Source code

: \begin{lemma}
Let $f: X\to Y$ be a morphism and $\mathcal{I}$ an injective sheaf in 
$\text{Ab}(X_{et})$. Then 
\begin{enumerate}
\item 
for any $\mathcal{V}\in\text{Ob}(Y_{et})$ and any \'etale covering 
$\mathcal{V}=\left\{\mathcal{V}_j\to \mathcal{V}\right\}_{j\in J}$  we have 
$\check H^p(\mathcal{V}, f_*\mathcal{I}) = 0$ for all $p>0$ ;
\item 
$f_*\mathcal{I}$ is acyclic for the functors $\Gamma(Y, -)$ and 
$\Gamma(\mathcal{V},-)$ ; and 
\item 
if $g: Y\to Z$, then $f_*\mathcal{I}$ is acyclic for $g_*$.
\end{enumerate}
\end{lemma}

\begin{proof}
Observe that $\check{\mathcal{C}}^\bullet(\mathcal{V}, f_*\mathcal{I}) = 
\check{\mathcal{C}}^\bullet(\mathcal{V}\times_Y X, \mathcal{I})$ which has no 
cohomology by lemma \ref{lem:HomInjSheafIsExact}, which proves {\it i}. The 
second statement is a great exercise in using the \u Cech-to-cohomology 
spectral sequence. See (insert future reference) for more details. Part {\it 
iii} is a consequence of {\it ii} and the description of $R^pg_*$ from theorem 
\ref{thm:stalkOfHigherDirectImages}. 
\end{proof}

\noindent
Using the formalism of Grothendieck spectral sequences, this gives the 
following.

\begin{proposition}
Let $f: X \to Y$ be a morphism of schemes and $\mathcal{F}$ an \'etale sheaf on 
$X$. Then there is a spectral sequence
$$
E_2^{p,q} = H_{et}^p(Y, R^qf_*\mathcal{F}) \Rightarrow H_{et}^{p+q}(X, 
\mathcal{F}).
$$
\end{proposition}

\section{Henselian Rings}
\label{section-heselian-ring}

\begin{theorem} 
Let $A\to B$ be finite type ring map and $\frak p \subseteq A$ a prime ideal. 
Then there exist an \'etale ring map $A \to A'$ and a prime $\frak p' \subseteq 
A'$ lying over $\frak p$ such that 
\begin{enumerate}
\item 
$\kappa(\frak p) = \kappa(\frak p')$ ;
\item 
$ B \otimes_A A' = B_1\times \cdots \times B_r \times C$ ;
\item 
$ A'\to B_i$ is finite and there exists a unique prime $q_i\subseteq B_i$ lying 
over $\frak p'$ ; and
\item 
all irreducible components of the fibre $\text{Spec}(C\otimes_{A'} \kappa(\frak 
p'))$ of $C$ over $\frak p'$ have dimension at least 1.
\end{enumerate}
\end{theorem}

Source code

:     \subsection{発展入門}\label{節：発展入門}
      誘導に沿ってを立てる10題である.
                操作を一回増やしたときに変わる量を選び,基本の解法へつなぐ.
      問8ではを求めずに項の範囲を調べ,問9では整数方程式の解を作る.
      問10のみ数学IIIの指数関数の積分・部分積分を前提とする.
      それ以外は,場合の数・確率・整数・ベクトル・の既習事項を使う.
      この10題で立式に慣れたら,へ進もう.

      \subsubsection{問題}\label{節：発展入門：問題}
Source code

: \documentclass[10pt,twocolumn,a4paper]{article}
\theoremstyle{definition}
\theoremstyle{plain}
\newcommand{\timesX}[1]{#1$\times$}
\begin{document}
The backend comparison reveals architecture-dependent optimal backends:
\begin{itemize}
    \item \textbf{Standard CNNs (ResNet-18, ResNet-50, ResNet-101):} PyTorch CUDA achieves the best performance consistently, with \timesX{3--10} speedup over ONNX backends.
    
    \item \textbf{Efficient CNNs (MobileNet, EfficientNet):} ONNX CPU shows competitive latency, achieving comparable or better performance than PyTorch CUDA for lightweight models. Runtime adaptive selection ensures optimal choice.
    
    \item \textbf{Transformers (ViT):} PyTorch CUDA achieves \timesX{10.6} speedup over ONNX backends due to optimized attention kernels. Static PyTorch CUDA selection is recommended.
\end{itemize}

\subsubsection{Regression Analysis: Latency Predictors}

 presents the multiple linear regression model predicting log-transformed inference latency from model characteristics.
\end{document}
---*---
Reproduce verbatim the lines above, from the line with "B_r \times C$ ;" through the line with "問10のみ数学IIIの指数関数の積分・部分積分を前提とする.".

$ B \otimes_A A' = B_1\times \cdots \times B_r \times C$ ;
\item 
$ A'\to B_i$ is finite and there exists a unique prime $q_i\subseteq B_i$ lying 
over $\frak p'$ ; and
\item 
all irreducible components of the fibre $\text{Spec}(C\otimes_{A'} \kappa(\frak 
p'))$ of $C$ over $\frak p'$ have dimension at least 1.
\end{enumerate}
\end{theorem}

Source code

:     \subsection{発展入門}\label{節：発展入門}
      誘導に沿ってを立てる10題である.
                操作を一回増やしたときに変わる量を選び,基本の解法へつなぐ.
      問8ではを求めずに項の範囲を調べ,問9では整数方程式の解を作る.
      問10のみ数学IIIの指数関数の積分・部分積分を前提とする.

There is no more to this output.